----- RECORDS -----
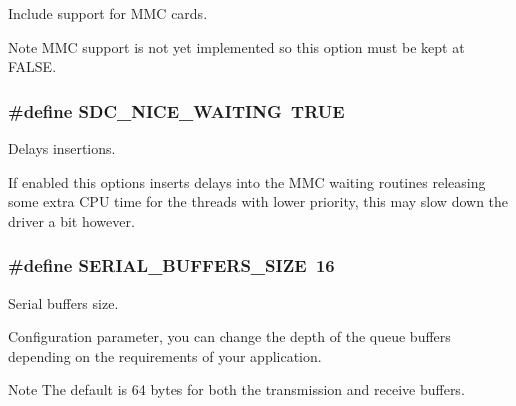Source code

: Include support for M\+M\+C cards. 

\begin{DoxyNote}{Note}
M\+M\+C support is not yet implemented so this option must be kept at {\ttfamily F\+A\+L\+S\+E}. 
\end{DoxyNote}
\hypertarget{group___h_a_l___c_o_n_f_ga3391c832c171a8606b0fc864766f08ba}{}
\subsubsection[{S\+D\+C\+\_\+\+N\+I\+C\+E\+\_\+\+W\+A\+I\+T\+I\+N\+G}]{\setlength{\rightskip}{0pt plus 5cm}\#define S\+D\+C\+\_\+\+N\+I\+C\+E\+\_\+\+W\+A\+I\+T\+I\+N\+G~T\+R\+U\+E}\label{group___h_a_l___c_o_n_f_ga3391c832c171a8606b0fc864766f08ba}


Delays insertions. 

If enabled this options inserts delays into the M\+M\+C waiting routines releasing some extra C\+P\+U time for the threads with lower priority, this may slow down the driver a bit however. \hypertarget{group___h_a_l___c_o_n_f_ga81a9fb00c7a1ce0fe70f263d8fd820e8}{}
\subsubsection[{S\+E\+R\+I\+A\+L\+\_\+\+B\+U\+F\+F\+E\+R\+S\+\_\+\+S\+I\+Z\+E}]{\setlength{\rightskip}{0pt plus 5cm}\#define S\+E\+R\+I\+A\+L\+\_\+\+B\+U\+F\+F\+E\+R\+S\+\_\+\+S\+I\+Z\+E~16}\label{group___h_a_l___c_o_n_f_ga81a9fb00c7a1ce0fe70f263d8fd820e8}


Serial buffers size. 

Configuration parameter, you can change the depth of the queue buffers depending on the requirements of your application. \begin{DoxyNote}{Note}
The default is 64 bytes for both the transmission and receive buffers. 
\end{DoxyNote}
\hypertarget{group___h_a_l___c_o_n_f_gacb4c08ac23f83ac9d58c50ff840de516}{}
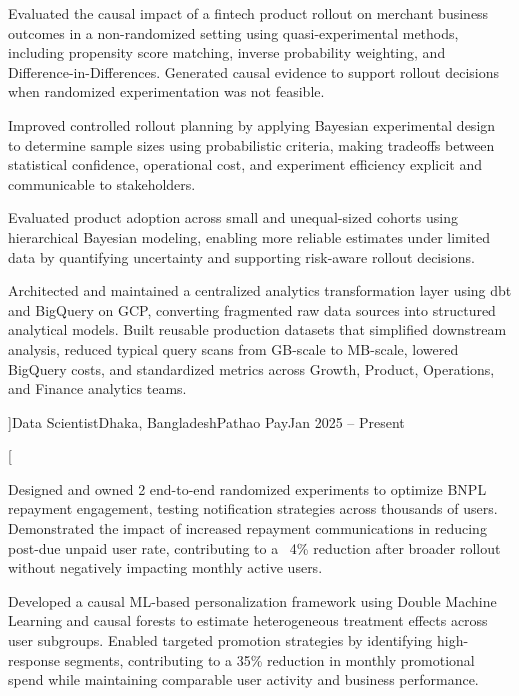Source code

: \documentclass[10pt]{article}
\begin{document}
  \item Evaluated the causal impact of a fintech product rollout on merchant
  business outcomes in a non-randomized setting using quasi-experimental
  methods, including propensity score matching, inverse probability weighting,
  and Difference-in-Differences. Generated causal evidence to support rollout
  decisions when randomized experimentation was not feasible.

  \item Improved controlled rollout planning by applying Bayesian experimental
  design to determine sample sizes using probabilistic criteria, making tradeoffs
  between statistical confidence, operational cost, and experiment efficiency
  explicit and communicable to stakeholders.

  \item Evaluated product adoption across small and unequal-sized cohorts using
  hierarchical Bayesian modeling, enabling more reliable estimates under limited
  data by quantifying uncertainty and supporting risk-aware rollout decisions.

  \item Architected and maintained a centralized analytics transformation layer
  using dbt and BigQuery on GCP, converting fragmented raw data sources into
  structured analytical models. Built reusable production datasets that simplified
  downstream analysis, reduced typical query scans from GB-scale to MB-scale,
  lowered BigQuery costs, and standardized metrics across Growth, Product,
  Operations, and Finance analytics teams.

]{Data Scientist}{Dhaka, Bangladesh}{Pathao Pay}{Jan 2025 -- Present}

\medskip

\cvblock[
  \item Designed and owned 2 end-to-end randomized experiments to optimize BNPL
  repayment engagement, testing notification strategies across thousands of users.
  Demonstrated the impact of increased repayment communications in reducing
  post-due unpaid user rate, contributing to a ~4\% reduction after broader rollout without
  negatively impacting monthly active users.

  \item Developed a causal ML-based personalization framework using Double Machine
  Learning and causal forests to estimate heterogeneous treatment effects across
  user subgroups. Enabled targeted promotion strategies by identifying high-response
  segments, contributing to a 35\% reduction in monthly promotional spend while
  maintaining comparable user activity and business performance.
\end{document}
-----
**EXERCISE INSTRUCTIONS:** Leaving aside the pictures, copy the listing above exactly.

**ANSWER SPACE:**
Source code

: Include support for M\+M\+C cards. 

\begin{DoxyNote}{Note}
M\+M\+C support is not yet implemented so this option must be kept at {\ttfamily F\+A\+L\+S\+E}. 
\end{DoxyNote}
\hypertarget{group___h_a_l___c_o_n_f_ga3391c832c171a8606b0fc864766f08ba}{}
\subsubsection[{S\+D\+C\+\_\+\+N\+I\+C\+E\+\_\+\+W\+A\+I\+T\+I\+N\+G}]{\setlength{\rightskip}{0pt plus 5cm}\#define S\+D\+C\+\_\+\+N\+I\+C\+E\+\_\+\+W\+A\+I\+T\+I\+N\+G~T\+R\+U\+E}\label{group___h_a_l___c_o_n_f_ga3391c832c171a8606b0fc864766f08ba}


Delays insertions. 

If enabled this options inserts delays into the M\+M\+C waiting routines releasing some extra C\+P\+U time for the threads with lower priority, this may slow down the driver a bit however. \hypertarget{group___h_a_l___c_o_n_f_ga81a9fb00c7a1ce0fe70f263d8fd820e8}{}
\subsubsection[{S\+E\+R\+I\+A\+L\+\_\+\+B\+U\+F\+F\+E\+R\+S\+\_\+\+S\+I\+Z\+E}]{\setlength{\rightskip}{0pt plus 5cm}\#define S\+E\+R\+I\+A\+L\+\_\+\+B\+U\+F\+F\+E\+R\+S\+\_\+\+S\+I\+Z\+E~16}\label{group___h_a_l___c_o_n_f_ga81a9fb00c7a1ce0fe70f263d8fd820e8}


Serial buffers size. 

Configuration parameter, you can change the depth of the queue buffers depending on the requirements of your application. \begin{DoxyNote}{Note}
The default is 64 bytes for both the transmission and receive buffers. 
\end{DoxyNote}
\hypertarget{group___h_a_l___c_o_n_f_gacb4c08ac23f83ac9d58c50ff840de516}{}
Source code

: \documentclass[10pt]{article}
\begin{document}
  \item Evaluated the causal impact of a fintech product rollout on merchant
  business outcomes in a non-randomized setting using quasi-experimental
  methods, including propensity score matching, inverse probability weighting,
  and Difference-in-Differences. Generated causal evidence to support rollout
  decisions when randomized experimentation was not feasible.

  \item Improved controlled rollout planning by applying Bayesian experimental
  design to determine sample sizes using probabilistic criteria, making tradeoffs
  between statistical confidence, operational cost, and experiment efficiency
  explicit and communicable to stakeholders.

  \item Evaluated product adoption across small and unequal-sized cohorts using
  hierarchical Bayesian modeling, enabling more reliable estimates under limited
  data by quantifying uncertainty and supporting risk-aware rollout decisions.

  \item Architected and maintained a centralized analytics transformation layer
  using dbt and BigQuery on GCP, converting fragmented raw data sources into
  structured analytical models. Built reusable production datasets that simplified
  downstream analysis, reduced typical query scans from GB-scale to MB-scale,
  lowered BigQuery costs, and standardized metrics across Growth, Product,
  Operations, and Finance analytics teams.

]{Data Scientist}{Dhaka, Bangladesh}{Pathao Pay}{Jan 2025 -- Present}

\medskip

\cvblock[
  \item Designed and owned 2 end-to-end randomized experiments to optimize BNPL
  repayment engagement, testing notification strategies across thousands of users.
  Demonstrated the impact of increased repayment communications in reducing
  post-due unpaid user rate, contributing to a ~4\% reduction after broader rollout without
  negatively impacting monthly active users.

  \item Developed a causal ML-based personalization framework using Double Machine
  Learning and causal forests to estimate heterogeneous treatment effects across
  user subgroups. Enabled targeted promotion strategies by identifying high-response
  segments, contributing to a 35\% reduction in monthly promotional spend while
  maintaining comparable user activity and business performance.
\end{document}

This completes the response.